Add differentiable coverage probability regularizer

macio232 commented 10 months ago

Resolve https://github.com/probabilists/lampe/issues/14

macio232 commented 10 months ago

@francois-rozet please have a look at this one :)

I added all the functionalities expected in this PR, however, I can imagine you would see some parts implemented/organized differently so I keep it as a draft. Maybe we should arrange a call to discuss it?

As already discussed, the new dependency torchsort is slightly problematic to install. To develop the PR I prepared a conda environment.yml file, but eventually, this has to be handled in setup.py. This, however, goes beyond my expertise, and I hope you can give me a hand here :)

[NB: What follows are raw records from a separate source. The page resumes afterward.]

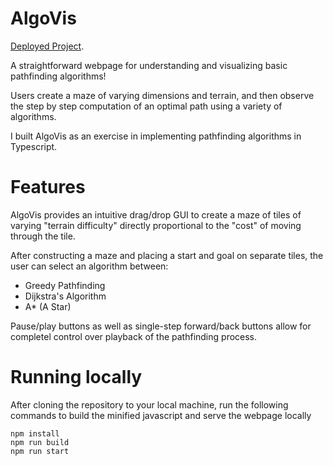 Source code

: # AlgoVis
[Deployed Project](https://algo-vis.herokuapp.com).

A straightforward webpage for understanding and visualizing basic pathfinding algorithms!  

Users create a maze of varying dimensions and terrain, and then observe the step by step computation of an optimal path using a variety of algorithms.

I built AlgoVis as an exercise in implementing pathfinding algorithms in Typescript.

# Features
AlgoVis provides an intuitive drag/drop GUI to create a maze of tiles of varying "terrain difficulty" directly proportional to the "cost" of moving through the tile.   

After constructing a maze and placing a start and goal on separate tiles, the user can select an algorithm between:  
- Greedy Pathfinding
- Dijkstra's Algorithm
- A* (A Star)

Pause/play buttons as well as single-step forward/back buttons allow for completel control over playback of the pathfinding process.


# Running locally
After cloning the repository to your local machine, run the following commands to build the minified javascript and serve the webpage locally

```
npm install
npm run build
npm run start
```
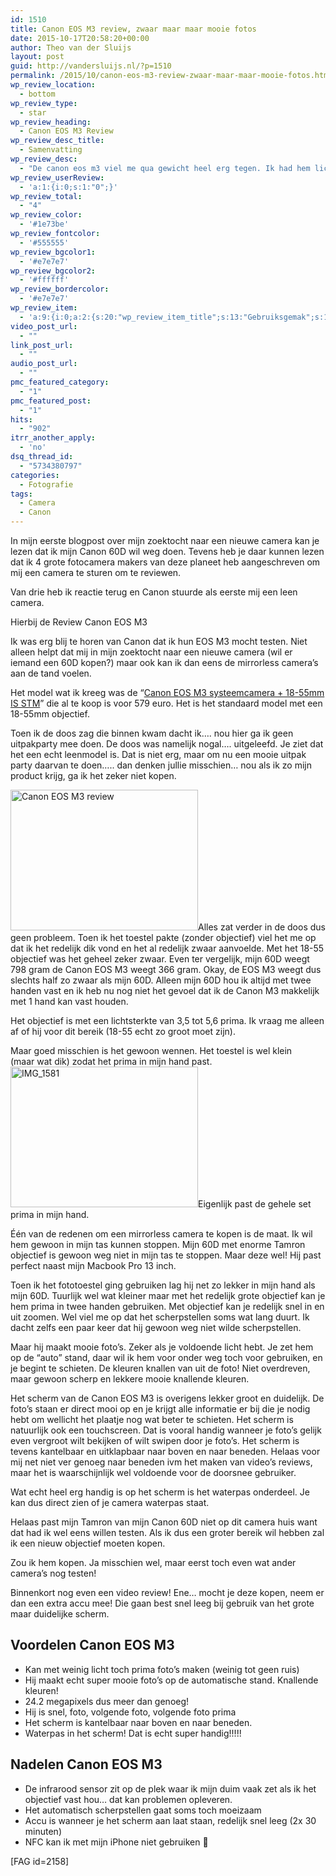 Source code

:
 ```yaml
---
id: 1510
title: Canon EOS M3 review, zwaar maar maar mooie fotos
date: 2015-10-17T20:58:20+00:00
author: Theo van der Sluijs
layout: post
guid: http://vandersluijs.nl/?p=1510
permalink: /2015/10/canon-eos-m3-review-zwaar-maar-maar-mooie-fotos.html
wp_review_location:
  - bottom
wp_review_type:
  - star
wp_review_heading:
  - Canon EOS M3 Review
wp_review_desc_title:
  - Samenvatting
wp_review_desc:
  - "De canon eos m3 viel me qua gewicht heel erg tegen. Ik had hem lichter verwacht. De maat is prima hij past precies in mijn hand. Met een stevig prijs van meer dan 500 euro, maakt hij daarentegen wel hele mooie scherpe foto's"
wp_review_userReview:
  - 'a:1:{i:0;s:1:"0";}'
wp_review_total:
  - "4"
wp_review_color:
  - '#1e73be'
wp_review_fontcolor:
  - '#555555'
wp_review_bgcolor1:
  - '#e7e7e7'
wp_review_bgcolor2:
  - '#ffffff'
wp_review_bordercolor:
  - '#e7e7e7'
wp_review_item:
  - 'a:9:{i:0;a:2:{s:20:"wp_review_item_title";s:13:"Gebruiksgemak";s:19:"wp_review_item_star";s:3:"3.8";}i:1;a:2:{s:20:"wp_review_item_title";s:12:"Degelijkheid";s:19:"wp_review_item_star";s:1:"5";}i:2;a:2:{s:20:"wp_review_item_title";s:7:"Gewicht";s:19:"wp_review_item_star";s:3:"2.5";}i:3;a:2:{s:20:"wp_review_item_title";s:12:"Instellingen";s:19:"wp_review_item_star";s:3:"4.5";}i:4;a:2:{s:20:"wp_review_item_title";s:13:"Fotokwaliteit";s:19:"wp_review_item_star";s:1:"5";}i:5;a:2:{s:20:"wp_review_item_title";s:6:"Design";s:19:"wp_review_item_star";s:3:"4.5";}i:6;a:2:{s:20:"wp_review_item_title";s:8:"Snelheid";s:19:"wp_review_item_star";s:3:"3.5";}i:7;a:2:{s:20:"wp_review_item_title";s:15:"Bedieningsgemak";s:19:"wp_review_item_star";s:1:"4";}i:8;a:2:{s:20:"wp_review_item_title";s:5:"Prijs";s:19:"wp_review_item_star";s:3:"3.5";}}'
video_post_url:
  - ""
link_post_url:
  - ""
audio_post_url:
  - ""
pmc_featured_category:
  - "1"
pmc_featured_post:
  - "1"
hits:
  - "902"
itrr_another_apply:
  - 'no'
dsq_thread_id:
  - "5734380797"
categories:
  - Fotografie
tags:
  - Camera
  - Canon
---
```

In mijn eerste blogpost over mijn zoektocht naar een nieuwe camera kan je lezen dat ik mijn Canon 60D wil weg doen. Tevens heb je daar kunnen lezen dat ik 4 grote fotocamera makers van deze planeet heb aangeschreven om mij een camera te sturen om te reviewen.

Van drie heb ik reactie terug en Canon stuurde als eerste mij een leen camera.

Hierbij de Review Canon EOS M3

<!--more-->

Ik was erg blij te horen van Canon dat ik hun EOS M3 mocht testen. Niet alleen helpt dat mij in mijn zoektocht naar een nieuwe camera (wil er iemand een 60D kopen?) maar ook kan ik dan eens de mirrorless camera&#8217;s aan de tand voelen.

Het model wat ik kreeg was de &#8220;<a href="http://www.cameranu.nl/fotografie/?tt=12190_12_97738_&r=%2Fnl%2Fp651705%2Fcanon-eos-m3-systeemcamera-18-55mm-is-stm" target="_blank">Canon EOS M3 systeemcamera + 18-55mm IS STM</a>&#8221; die al te koop is voor 579 euro. Het is het standaard model met een 18-55mm objectief.

Toen ik de doos zag die binnen kwam dacht ik&#8230;. nou hier ga ik geen uitpakparty mee doen. De doos was namelijk nogal&#8230;. uitgeleefd. Je ziet dat het een echt leenmodel is. Dat is niet erg, maar om nu een mooie uitpak party daarvan te doen&#8230;.. dan denken jullie misschien&#8230; nou als ik zo mijn product krijg, ga ik het zeker niet kopen.

<img class="alignleft size-medium wp-image-1524" src="https://vandersluijs.resultants-e.nl/2015/10/IMG_1530-300x225.jpg" alt="Canon EOS M3 review" width="300" height="225" srcset="https://vandersluijs.resultants-e.nl/2015/10/IMG_1530-300x225.jpg 300w, https://vandersluijs.resultants-e.nl/2015/10/IMG_1530-768x576.jpg 768w, https://vandersluijs.resultants-e.nl/2015/10/IMG_1530-1024x768.jpg 1024w, https://vandersluijs.resultants-e.nl/2015/10/IMG_1530.jpg 1200w" sizes="(max-width: 300px) 100vw, 300px" />Alles zat verder in de doos dus geen probleem. Toen ik het toestel pakte (zonder objectief) viel het me op dat ik het redelijk dik vond en het al redelijk zwaar aanvoelde. Met het 18-55 objectief was het geheel zeker zwaar. Even ter vergelijk, mijn 60D weegt 798 gram de Canon EOS M3 weegt 366 gram. Okay, de EOS M3 weegt dus slechts half zo zwaar als mijn 60D. Alleen mijn 60D hou ik altijd met twee handen vast en ik heb nu nog niet het gevoel dat ik de Canon M3 makkelijk met 1 hand kan vast houden.

Het objectief is met een lichtsterkte van 3,5 tot 5,6 prima. Ik vraag me alleen af of hij voor dit bereik (18-55 echt zo groot moet zijn).

Maar goed misschien is het gewoon wennen. Het toestel is wel klein (maar wat dik) zodat het prima in mijn hand past. <img class="alignright size-medium wp-image-1539" src="https://vandersluijs.resultants-e.nl/2015/10/IMG_1581-300x225.jpg" alt="IMG_1581" width="300" height="225" srcset="https://vandersluijs.resultants-e.nl/2015/10/IMG_1581-300x225.jpg 300w, https://vandersluijs.resultants-e.nl/2015/10/IMG_1581-768x576.jpg 768w, https://vandersluijs.resultants-e.nl/2015/10/IMG_1581-1024x768.jpg 1024w, https://vandersluijs.resultants-e.nl/2015/10/IMG_1581.jpg 1200w" sizes="(max-width: 300px) 100vw, 300px" />Eigenlijk past de gehele set prima in mijn hand.

Één van de redenen om een mirrorless camera te kopen is de maat. Ik wil hem gewoon in mijn tas kunnen stoppen. Mijn 60D met enorme Tamron objectief is gewoon weg niet in mijn tas te stoppen. Maar deze wel! Hij past perfect naast mijn Macbook Pro 13 inch.

Toen ik het fototoestel ging gebruiken lag hij net zo lekker in mijn hand als mijn 60D. Tuurlijk wel wat kleiner maar met het redelijk grote objectief kan je hem prima in twee handen gebruiken. Met objectief kan je redelijk snel in en uit zoomen. Wel viel me op dat het scherpstellen soms wat lang duurt. Ik dacht zelfs een paar keer dat hij gewoon weg niet wilde scherpstellen.

Maar hij maakt mooie foto&#8217;s. Zeker als je voldoende licht hebt. Je zet hem op de &#8220;auto&#8221; stand, daar wil ik hem voor onder weg toch voor gebruiken, en je begint te schieten. De kleuren knallen van uit de foto! Niet overdreven, maar gewoon scherp en lekkere mooie knallende kleuren.

Het scherm van de Canon EOS M3 is overigens lekker groot en duidelijk. De foto&#8217;s staan er direct mooi op en je krijgt alle informatie er bij die je nodig hebt om wellicht het plaatje nog wat beter te schieten. Het scherm is natuurlijk ook een touchscreen. Dat is vooral handig wanneer je foto&#8217;s gelijk even vergroot wilt bekijken of wilt swipen door je foto&#8217;s. Het scherm is tevens kantelbaar en uitklapbaar naar boven en naar beneden. Helaas voor mij net niet ver genoeg naar beneden ivm het maken van video&#8217;s reviews, maar het is waarschijnlijk wel voldoende voor de doorsnee gebruiker.

Wat echt heel erg handig is op het scherm is het waterpas onderdeel. Je kan dus direct zien of je camera waterpas staat.

Helaas past mijn Tamron van mijn Canon 60D niet op dit camera huis want dat had ik wel eens willen testen. Als ik dus een groter bereik wil hebben zal ik een nieuw objectief moeten kopen.

Zou ik hem kopen. Ja misschien wel, maar eerst toch even wat ander camera&#8217;s nog testen!

Binnenkort nog even een video review! Ene&#8230; mocht je deze kopen, neem er dan een extra accu mee! Die gaan best snel leeg bij gebruik van het grote maar duidelijke scherm.

## Voordelen Canon EOS M3

  * Kan met weinig licht toch prima foto&#8217;s maken (weinig tot geen ruis)
  * Hij maakt echt super mooie foto&#8217;s op de automatische stand. Knallende kleuren!
  * 24.2 megapixels dus meer dan genoeg!
  * Hij is snel, foto, volgende foto, volgende foto prima
  * Het scherm is kantelbaar naar boven en naar beneden.
  * Waterpas in het scherm! Dat is echt super handig!!!!!

## Nadelen Canon EOS M3

  * De infrarood sensor zit op de plek waar ik mijn duim vaak zet als ik het objectief vast hou&#8230; dat kan problemen opleveren.
  * Het automatisch scherpstellen gaat soms toch moeizaam
  * Accu is wanneer je het scherm aan laat staan, redelijk snel leeg (2x 30 minuten)
  * NFC kan ik met mijn iPhone niet gebruiken 🙁

[FAG id=2158] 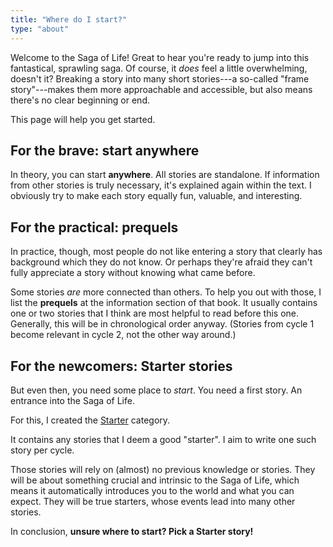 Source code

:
 ```yaml
---
title: "Where do I start?"
type: "about"
---
```


Welcome to the Saga of Life! Great to hear you're ready to jump into this fantastical, sprawling saga. Of course, it _does_ feel a little overwhelming, doesn't it? Breaking a story into many short stories---a so-called "frame story"---makes them more approachable and accessible, but also means there's no clear beginning or end.

This page will help you get started.

## For the brave: start anywhere

In theory, you can start **anywhere**. All stories are standalone. If information from other stories is truly necessary, it's explained again within the text. I obviously try to make each story equally fun, valuable, and interesting.

## For the practical: prequels

In practice, though, most people do not like entering a story that clearly has background which they do not know. Or perhaps they're afraid they can't fully appreciate a story without knowing what came before. 

Some stories _are_ more connected than others. To help you out with those, I list the **prequels** at the information section of that book. It usually contains one or two stories that I think are most helpful to read before this one. Generally, this will be in chronological order anyway. (Stories from cycle 1 become relevant in cycle 2, not the other way around.)

## For the newcomers: Starter stories

But even then, you need some place to _start_. You need a first story. An entrance into the Saga of Life.

For this, I created the [Starter](/en/genre/starter) category.

It contains any stories that I deem a good "starter". I aim to write one such story per cycle. 

Those stories will rely on (almost) no previous knowledge or stories. They will be about something crucial and intrinsic to the Saga of Life, which means it automatically introduces you to the world and what you can expect. They will be true starters, whose events lead into many other stories.

In conclusion, **unsure where to start? Pick a Starter story!** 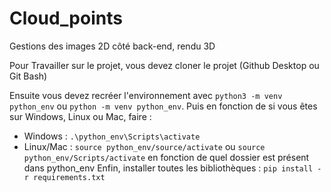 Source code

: # Cloud_points

Gestions des images 2D côté back-end, rendu 3D

Pour Travailler sur le projet, vous devez cloner le projet (Github Desktop ou Git Bash)

Ensuite vous devez recréer l'environnement avec ```python3 -m venv python_env``` ou ```python -m venv python_env```.
Puis en fonction de si vous êtes sur Windows, Linux ou Mac, faire : 
  - Windows : ```.\python_env\Scripts\activate```
  - Linux/Mac : ```source python_env/source/activate``` ou ```source python_env/Scripts/activate```
en fonction de quel dossier est présent dans python_env
Enfin, installer toutes les bibliothèques : ```pip install -r requirements.txt```

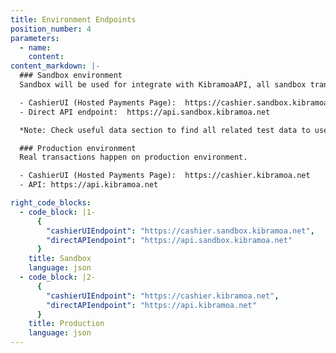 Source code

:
 ```yaml
---
title: Environment Endpoints 
position_number: 4
parameters:
  - name:
    content: 
content_markdown: |-
  ### Sandbox environment 
  Sandbox will be used for integrate with KibramoaAPI, all sandbox transactions are simulations with fake money. 

  - CashierUI (Hosted Payments Page):  https://cashier.sandbox.kibramoa.net
  - Direct API endpoint:  https://api.sandbox.kibramoa.net

  *Note: Check useful data section to find all related test data to use.

  ### Production environment
  Real transactions happen on production environment.

  - CashierUI (Hosted Payments Page):  https://cashier.kibramoa.net
  - API: https://api.kibramoa.net

right_code_blocks:
  - code_block: |1-
      {
        "cashierUIEndpoint": "https://cashier.sandbox.kibramoa.net",
        "directAPIendpoint": "https://api.sandbox.kibramoa.net"
      }
    title: Sandbox
    language: json
  - code_block: |2-
      {
        "cashierUIEndpoint": "https://cashier.kibramoa.net",
        "directAPIendpoint": "https://api.kibramoa.net"
      }
    title: Production
    language: json
---
```

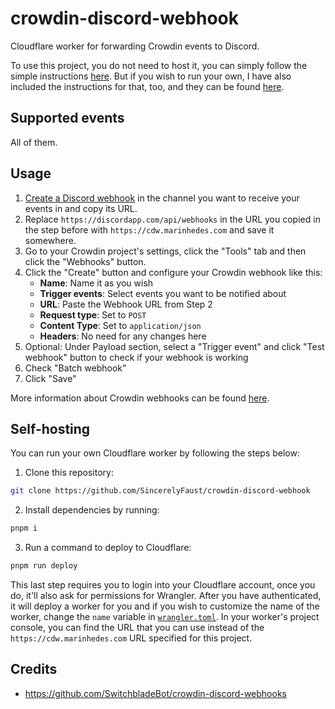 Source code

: # crowdin-discord-webhook

Cloudflare worker for forwarding Crowdin events to Discord.

To use this project, you do not need to host it, you can simply follow the simple instructions [here](#usage).
But if you wish to run your own, I have also included the instructions for that, too, and they can be found [here](#self-hosting).

## Supported events

All of them.

## Usage

1. [Create a Discord webhook](https://support.discord.com/hc/en-us/articles/228383668-Intro-to-Webhooks) in the channel you want to receive your events in and copy its URL.
2. Replace `https://discordapp.com/api/webhooks` in the URL you copied in the step before with `https://cdw.marinhedes.com` and save it somewhere.
3. Go to your Crowdin project's settings, click the "Tools" tab and then click the "Webhooks" button.
4. Click the "Create" button and configure your Crowdin webhook like this:
   - **Name**: Name it as you wish
   - **Trigger events**: Select events you want to be notified about
   - **URL**: Paste the Webhook URL from Step 2
   - **Request type**: Set to `POST`
   - **Content Type**: Set to `application/json`
   - **Headers**: No need for any changes here
5. Optional: Under Payload section, select a "Trigger event" and click "Test webhook" button to check if your webhook is working
6. Check "Batch webhook"
7. Click "Save"

More information about Crowdin webhooks can be found [here](https://support.crowdin.com/webhooks/).

## Self-hosting

You can run your own Cloudflare worker by following the steps below:

1. Clone this repository:

```sh
git clone https://github.com/SincerelyFaust/crowdin-discord-webhook
```

2. Install dependencies by running:

```sh
pnpm i
```

3. Run a command to deploy to Cloudflare:

```sh
pnpm run deploy
```

This last step requires you to login into your Cloudflare account, once you do, it'll also ask for permissions for Wrangler.
After you have authenticated, it will deploy a worker for you and if you wish to customize the name of the worker, change the `name` variable in [`wrangler.toml`](wrangler.toml).
In your worker's project console, you can find the URL that you can use instead of the `https://cdw.marinhedes.com` URL specified for this project.

## Credits

- https://github.com/SwitchbladeBot/crowdin-discord-webhooks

francois-rozet commented 10 months ago

Hello @macio232, I am looking at this right now. I read the paper more carefully to understand the method.

Is it expected that the formula written in the docstrings does not correspond to Eq. (12) in your paper? I also don't understand where the $\max$ and $j$ are coming from.

In addition, could we drop the need for the sort? The rank $\alpha(p_\phi, \theta_i, xi)$ is computed as an expectation of differentiable step functions. The index of $\alpha(p\phi, \theta_i, x_i)$ in the batch is computed with a sort, but such index can be seen as a rank as well. Basically,

$$\text{index}(\alpha(p_\phi, \theta_i, x_i)) = \sumj 1[\alpha(p\phi, \theta_j, xj) < \alpha(p\phi, \theta_i, x_i)]$$

This is actually mentioned in Section 3.2. Did you try this or just went for the sort? Also, did you try with a soft step function (e.g. sigmoid) instead of the STE?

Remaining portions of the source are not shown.